Lips the color of cherry bubble gum.
She smiled a lot. My mouth would always go
very dry whenever I spoke to her.

I still remember
she asked me one afternoon
why my friends
called me ‘poor’?
I opened my mouth and
closed it again.
Stuttered.
My friends said
they would show her
why.

I still remember
I laughed
that begging, breathless kind of laughter.
The sound you make when you realize
people you trusted
are going to betray you, hurt you and
you want to show yourself
much stronger than you are.
It’s all just one big joke
and you can take a joke.

I still remember
they ripped the sneakers from
my feet exposing the holey socks
concealed within.
The flesh of the heel and toes
too white.
The proof that I was poor
was in the socks,
they screamed
victorious.

I still remember
the sneakers, I’d worked five weeks of a Saturday job,
sweeping dust on a construction site to buy,
casually tossed into a garbage pail full of black banana peels,
coke cans, wasps, diapers, used condoms
and all the other shit.

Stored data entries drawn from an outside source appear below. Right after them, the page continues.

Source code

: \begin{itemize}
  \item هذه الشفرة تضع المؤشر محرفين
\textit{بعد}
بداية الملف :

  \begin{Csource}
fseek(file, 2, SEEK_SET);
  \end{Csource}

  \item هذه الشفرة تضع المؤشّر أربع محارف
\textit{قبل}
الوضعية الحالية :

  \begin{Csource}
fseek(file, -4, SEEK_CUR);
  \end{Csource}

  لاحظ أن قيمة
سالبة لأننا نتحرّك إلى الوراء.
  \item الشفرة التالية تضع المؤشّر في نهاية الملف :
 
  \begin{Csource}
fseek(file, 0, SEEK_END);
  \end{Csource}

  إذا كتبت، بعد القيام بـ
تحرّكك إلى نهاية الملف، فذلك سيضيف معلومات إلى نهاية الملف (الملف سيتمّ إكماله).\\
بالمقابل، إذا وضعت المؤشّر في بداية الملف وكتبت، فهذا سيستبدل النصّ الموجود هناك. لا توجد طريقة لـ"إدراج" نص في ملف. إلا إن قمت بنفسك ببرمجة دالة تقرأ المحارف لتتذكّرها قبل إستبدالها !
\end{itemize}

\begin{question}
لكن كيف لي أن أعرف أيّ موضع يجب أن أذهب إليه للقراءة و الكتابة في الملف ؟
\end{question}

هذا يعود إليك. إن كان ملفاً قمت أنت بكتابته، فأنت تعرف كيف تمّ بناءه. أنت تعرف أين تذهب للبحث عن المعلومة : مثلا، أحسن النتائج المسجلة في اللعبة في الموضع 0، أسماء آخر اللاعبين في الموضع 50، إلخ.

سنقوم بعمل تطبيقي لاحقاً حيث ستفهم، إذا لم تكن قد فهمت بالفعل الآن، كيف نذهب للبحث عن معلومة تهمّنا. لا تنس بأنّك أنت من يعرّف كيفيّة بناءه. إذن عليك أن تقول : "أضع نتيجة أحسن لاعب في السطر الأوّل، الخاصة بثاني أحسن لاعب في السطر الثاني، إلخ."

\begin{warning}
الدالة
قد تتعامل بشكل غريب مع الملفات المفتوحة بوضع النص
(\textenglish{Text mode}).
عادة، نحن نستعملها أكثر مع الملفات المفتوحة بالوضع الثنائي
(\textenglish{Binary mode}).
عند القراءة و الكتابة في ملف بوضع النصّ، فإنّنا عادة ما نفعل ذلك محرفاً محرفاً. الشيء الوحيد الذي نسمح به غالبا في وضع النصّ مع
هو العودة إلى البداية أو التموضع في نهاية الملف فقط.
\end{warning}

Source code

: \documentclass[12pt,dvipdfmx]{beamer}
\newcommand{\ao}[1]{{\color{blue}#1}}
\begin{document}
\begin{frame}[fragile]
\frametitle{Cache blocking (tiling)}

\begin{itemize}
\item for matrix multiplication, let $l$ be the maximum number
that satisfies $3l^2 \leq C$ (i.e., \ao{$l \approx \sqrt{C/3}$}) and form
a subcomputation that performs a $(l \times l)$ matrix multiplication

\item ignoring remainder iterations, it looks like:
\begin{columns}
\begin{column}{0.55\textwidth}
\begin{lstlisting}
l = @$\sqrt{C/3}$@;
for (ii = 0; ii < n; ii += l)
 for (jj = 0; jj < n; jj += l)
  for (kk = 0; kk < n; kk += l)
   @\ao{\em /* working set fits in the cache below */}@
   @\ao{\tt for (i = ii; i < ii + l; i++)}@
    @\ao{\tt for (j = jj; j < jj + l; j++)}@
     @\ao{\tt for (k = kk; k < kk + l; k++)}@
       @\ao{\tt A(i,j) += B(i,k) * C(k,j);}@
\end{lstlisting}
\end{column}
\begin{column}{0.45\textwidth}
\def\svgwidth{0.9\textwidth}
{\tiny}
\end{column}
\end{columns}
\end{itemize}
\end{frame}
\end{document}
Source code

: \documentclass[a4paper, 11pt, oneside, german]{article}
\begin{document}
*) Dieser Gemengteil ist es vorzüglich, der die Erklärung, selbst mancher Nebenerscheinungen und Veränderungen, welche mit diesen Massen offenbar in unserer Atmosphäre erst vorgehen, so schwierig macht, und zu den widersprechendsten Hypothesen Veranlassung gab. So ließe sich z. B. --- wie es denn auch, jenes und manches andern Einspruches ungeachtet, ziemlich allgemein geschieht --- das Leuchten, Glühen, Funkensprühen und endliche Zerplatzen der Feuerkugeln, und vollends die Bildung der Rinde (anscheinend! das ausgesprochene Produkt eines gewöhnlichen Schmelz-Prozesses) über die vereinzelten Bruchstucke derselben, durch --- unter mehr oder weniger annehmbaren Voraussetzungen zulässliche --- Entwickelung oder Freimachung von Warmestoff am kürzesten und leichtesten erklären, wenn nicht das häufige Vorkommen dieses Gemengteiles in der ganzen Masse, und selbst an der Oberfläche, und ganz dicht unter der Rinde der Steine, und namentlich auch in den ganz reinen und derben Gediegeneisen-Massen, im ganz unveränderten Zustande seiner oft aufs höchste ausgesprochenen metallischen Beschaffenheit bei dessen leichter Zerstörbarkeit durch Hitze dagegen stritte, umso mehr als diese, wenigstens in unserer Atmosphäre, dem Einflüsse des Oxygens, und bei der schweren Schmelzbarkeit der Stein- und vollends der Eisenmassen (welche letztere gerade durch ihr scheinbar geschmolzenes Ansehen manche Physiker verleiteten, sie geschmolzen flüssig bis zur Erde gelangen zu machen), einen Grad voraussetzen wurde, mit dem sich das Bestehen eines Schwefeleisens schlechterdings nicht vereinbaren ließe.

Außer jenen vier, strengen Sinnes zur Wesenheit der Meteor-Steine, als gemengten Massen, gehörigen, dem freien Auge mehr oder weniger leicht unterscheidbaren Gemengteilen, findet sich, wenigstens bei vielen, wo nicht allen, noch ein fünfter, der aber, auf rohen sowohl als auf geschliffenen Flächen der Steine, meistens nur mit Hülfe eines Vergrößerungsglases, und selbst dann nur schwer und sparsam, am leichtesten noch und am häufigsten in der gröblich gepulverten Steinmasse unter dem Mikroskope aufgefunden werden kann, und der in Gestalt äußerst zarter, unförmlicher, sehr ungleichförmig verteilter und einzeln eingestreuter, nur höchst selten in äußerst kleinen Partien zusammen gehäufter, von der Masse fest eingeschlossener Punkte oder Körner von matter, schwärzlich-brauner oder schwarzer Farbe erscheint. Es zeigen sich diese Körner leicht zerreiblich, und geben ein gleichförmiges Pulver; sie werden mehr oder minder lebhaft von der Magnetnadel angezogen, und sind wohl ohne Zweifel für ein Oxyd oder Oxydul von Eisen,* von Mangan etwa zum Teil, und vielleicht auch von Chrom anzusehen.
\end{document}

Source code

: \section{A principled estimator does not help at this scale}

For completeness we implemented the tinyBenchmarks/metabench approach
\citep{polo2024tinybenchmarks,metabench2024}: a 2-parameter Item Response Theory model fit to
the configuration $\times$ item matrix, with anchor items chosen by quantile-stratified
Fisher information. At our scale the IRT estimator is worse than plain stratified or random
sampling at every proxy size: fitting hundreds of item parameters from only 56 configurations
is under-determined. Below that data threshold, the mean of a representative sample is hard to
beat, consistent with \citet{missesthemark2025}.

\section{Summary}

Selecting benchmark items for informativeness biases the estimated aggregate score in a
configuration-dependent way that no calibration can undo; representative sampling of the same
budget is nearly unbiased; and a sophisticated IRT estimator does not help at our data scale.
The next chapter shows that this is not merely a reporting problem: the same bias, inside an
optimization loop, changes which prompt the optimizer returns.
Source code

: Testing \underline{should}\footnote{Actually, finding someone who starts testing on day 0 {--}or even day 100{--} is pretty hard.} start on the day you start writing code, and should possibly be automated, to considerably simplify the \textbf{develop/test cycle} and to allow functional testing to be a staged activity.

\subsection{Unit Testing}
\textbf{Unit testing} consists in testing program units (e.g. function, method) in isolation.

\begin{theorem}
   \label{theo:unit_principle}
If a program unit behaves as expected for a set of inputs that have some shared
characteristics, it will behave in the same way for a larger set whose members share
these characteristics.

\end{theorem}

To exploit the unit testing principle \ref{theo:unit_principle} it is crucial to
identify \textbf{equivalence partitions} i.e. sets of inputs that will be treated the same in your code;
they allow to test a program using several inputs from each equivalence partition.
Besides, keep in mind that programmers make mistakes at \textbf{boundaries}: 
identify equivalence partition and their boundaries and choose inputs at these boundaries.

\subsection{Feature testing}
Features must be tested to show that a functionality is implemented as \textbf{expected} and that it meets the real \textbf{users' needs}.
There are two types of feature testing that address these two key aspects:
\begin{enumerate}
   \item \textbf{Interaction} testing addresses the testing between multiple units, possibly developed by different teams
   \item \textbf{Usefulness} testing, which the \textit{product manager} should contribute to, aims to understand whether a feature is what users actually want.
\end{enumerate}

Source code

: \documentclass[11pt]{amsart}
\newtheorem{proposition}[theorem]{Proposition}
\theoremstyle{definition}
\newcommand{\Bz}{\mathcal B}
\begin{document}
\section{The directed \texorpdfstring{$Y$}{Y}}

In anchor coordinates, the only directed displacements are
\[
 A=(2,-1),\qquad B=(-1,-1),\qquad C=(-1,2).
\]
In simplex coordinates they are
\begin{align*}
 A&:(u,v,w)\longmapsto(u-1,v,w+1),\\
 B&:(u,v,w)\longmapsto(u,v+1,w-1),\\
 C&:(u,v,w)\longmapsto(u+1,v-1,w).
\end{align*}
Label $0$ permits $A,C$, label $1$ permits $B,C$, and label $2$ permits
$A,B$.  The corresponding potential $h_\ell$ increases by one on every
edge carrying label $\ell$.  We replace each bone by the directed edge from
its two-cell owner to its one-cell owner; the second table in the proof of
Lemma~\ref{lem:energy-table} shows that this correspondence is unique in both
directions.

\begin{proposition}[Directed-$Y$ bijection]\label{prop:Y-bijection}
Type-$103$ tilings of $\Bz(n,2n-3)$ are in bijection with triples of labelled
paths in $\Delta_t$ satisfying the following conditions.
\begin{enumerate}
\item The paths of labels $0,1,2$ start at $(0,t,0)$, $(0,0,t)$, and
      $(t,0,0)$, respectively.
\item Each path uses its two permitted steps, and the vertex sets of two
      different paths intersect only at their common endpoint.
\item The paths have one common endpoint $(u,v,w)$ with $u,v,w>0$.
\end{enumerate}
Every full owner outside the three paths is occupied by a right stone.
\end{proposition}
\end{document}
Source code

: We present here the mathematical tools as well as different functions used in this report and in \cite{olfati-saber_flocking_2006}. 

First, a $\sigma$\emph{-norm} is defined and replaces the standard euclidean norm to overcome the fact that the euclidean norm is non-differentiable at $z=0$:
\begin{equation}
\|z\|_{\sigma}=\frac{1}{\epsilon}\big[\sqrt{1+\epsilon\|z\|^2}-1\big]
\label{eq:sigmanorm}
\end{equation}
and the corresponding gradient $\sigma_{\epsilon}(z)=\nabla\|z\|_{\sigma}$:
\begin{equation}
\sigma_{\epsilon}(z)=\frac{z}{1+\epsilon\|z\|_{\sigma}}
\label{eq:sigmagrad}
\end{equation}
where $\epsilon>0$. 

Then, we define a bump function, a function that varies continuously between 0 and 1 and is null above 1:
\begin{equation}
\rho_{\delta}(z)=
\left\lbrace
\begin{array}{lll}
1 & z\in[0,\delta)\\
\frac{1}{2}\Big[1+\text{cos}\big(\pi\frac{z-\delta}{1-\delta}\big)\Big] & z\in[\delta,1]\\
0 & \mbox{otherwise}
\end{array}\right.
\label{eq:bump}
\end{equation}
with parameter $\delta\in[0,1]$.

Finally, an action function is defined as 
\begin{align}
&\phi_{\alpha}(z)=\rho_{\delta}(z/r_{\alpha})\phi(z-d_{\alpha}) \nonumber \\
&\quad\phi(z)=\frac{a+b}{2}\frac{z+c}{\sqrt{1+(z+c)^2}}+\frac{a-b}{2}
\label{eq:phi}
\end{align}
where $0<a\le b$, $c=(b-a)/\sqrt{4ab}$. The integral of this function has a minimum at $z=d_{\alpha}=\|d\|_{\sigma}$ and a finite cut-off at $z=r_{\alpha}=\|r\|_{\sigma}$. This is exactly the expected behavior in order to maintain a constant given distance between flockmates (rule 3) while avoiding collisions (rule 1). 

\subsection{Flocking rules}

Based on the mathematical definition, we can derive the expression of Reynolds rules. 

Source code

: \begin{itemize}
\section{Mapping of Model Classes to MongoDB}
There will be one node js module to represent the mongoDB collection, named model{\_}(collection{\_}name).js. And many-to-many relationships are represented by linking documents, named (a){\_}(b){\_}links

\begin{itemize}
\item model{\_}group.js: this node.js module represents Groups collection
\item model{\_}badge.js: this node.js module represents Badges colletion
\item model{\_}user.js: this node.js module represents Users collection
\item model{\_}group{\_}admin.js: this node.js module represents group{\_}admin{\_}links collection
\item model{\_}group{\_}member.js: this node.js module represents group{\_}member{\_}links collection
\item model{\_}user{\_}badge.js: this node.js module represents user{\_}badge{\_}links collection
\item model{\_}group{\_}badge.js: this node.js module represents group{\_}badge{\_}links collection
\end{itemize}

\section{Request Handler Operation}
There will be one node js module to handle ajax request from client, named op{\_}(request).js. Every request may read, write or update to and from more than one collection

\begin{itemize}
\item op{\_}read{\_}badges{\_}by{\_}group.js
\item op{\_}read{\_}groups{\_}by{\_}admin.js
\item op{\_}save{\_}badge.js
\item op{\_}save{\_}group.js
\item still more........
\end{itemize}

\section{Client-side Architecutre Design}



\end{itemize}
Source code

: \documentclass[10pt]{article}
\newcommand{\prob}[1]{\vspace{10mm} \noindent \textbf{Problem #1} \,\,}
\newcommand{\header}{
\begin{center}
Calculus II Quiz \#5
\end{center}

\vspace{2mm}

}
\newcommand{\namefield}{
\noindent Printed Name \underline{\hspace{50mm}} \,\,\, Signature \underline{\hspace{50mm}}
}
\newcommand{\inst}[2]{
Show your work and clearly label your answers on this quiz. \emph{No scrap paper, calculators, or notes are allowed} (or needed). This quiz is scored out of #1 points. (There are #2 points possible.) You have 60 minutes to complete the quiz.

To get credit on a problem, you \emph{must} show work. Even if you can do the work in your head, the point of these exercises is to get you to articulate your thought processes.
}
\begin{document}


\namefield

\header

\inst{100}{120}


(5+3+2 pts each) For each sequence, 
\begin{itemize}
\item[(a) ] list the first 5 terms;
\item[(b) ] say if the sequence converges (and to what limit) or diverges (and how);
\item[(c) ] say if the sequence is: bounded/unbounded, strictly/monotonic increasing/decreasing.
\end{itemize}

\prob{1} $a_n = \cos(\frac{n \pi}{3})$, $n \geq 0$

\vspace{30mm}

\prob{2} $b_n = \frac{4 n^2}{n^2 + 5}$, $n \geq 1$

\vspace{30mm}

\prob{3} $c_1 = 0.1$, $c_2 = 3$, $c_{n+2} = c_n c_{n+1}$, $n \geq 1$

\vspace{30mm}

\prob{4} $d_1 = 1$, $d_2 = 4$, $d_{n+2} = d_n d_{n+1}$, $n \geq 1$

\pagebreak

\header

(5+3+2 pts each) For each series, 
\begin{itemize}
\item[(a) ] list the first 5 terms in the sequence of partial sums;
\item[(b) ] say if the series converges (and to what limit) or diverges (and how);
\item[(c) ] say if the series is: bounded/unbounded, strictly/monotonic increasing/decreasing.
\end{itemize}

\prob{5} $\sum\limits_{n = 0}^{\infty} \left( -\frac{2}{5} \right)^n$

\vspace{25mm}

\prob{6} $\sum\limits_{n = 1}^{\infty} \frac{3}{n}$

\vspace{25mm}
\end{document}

Discarded.
They all laughed that triumphant kind of laughter.
They had won something and
what it was they had won,
I still don’t know.

I still remember
looking at all of the pointed fingers and
sharp faces there in that park and
the girl who lived in the block of apartments
across the street with her grandmother.
Her smile the whitest thing I’d ever seen.
Lips the color of cherry bubble gum.
She was pointing too. She called me
pathetic,
a word wrapped in razor-tipped giggles.

I still remember
fishing the sneakers from the garbage.
I couldn’t understand why
my holey socks were funny.
We were all poor,
wearing the same clothes everyday.
Our mothers all working the night-shift and
our fathers construction laborers.
We were all living in the same poor neighborhood
together.


On That Early Morning Street

Hot piss seeping dark into the grit
making shapes,
hard cases squealing like the children
they were

about who would open
the bloodied, unconscious drunk’s
damp billfold.
No one wanted piss on their hands,

the blood was all right.
The blood on our fists was something
to be measured and compared
as though it were the size of our pricks.